* **Task details**
With the pictures left out, copy the records below exactly from the first line down to the line holding "a little hunting", and include that line.

* **Exercise data**
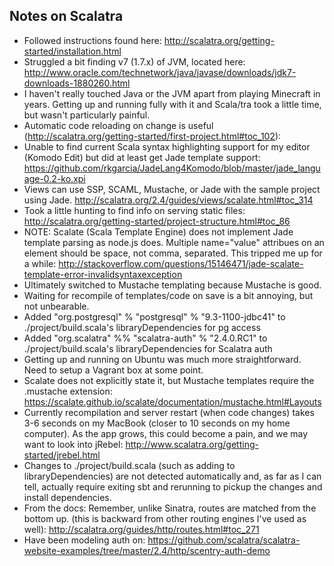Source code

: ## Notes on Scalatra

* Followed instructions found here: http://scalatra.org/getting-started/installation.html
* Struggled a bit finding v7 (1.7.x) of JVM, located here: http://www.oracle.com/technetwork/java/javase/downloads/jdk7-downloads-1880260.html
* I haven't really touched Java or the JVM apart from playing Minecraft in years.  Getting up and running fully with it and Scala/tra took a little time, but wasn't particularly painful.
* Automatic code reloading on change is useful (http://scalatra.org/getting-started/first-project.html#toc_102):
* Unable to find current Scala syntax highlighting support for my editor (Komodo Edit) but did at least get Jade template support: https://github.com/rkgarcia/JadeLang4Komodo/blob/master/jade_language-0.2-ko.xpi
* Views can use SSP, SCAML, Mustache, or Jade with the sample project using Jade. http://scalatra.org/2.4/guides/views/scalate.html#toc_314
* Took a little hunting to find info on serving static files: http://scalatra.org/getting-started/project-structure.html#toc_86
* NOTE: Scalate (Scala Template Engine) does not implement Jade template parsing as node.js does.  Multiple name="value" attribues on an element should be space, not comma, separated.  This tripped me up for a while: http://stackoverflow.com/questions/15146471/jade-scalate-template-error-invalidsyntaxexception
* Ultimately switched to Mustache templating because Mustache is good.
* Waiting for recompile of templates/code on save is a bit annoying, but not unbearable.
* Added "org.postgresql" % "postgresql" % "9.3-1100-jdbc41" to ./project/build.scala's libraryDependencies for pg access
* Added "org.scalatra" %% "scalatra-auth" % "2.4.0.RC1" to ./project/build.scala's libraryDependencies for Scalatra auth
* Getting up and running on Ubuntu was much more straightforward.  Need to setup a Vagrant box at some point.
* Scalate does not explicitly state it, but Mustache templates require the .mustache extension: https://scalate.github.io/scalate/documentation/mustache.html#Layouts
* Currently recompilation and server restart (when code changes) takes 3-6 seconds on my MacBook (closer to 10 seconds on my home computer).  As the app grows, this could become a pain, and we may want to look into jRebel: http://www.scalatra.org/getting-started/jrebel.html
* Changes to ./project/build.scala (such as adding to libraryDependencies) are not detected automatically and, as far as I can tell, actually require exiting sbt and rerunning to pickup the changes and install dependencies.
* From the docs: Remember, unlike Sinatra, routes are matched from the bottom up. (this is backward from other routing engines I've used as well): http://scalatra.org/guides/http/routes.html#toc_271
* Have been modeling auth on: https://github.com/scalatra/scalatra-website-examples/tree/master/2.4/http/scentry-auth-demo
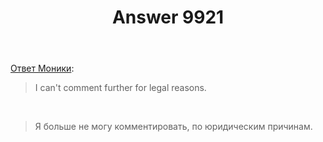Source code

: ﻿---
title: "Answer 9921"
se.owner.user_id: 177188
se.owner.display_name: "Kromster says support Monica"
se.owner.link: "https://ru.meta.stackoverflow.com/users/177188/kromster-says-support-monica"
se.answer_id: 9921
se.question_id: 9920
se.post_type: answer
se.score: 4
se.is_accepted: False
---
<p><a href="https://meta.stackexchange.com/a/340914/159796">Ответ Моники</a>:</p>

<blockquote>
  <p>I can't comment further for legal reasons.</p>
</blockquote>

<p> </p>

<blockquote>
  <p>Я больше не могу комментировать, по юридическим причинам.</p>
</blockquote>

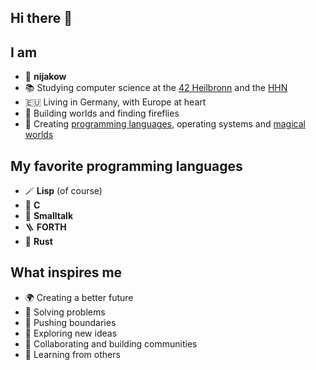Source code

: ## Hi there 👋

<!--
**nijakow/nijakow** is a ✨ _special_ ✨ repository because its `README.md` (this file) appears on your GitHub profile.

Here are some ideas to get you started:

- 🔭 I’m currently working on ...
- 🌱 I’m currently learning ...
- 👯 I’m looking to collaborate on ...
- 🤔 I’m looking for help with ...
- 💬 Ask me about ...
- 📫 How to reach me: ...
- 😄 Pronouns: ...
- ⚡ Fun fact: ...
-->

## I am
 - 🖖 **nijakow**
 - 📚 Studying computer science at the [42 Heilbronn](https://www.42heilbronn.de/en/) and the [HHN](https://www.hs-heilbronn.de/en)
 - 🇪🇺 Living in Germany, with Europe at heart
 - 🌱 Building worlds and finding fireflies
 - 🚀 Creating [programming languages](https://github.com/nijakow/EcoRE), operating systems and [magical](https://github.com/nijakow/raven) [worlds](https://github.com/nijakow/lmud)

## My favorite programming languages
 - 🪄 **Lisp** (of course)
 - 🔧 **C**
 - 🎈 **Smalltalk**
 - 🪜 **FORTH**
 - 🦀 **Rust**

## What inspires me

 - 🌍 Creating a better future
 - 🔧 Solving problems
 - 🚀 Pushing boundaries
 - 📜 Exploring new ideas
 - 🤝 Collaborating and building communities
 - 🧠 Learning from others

* **Exercise solution**
Source code

: ## Notes on Scalatra

* Followed instructions found here: http://scalatra.org/getting-started/installation.html
* Struggled a bit finding v7 (1.7.x) of JVM, located here: http://www.oracle.com/technetwork/java/javase/downloads/jdk7-downloads-1880260.html
* I haven't really touched Java or the JVM apart from playing Minecraft in years.  Getting up and running fully with it and Scala/tra took a little time, but wasn't particularly painful.
* Automatic code reloading on change is useful (http://scalatra.org/getting-started/first-project.html#toc_102):
* Unable to find current Scala syntax highlighting support for my editor (Komodo Edit) but did at least get Jade template support: https://github.com/rkgarcia/JadeLang4Komodo/blob/master/jade_language-0.2-ko.xpi
* Views can use SSP, SCAML, Mustache, or Jade with the sample project using Jade. http://scalatra.org/2.4/guides/views/scalate.html#toc_314
* Took a little hunting to find info on serving static files: http://scalatra.org/getting-started/project-structure.html#toc_86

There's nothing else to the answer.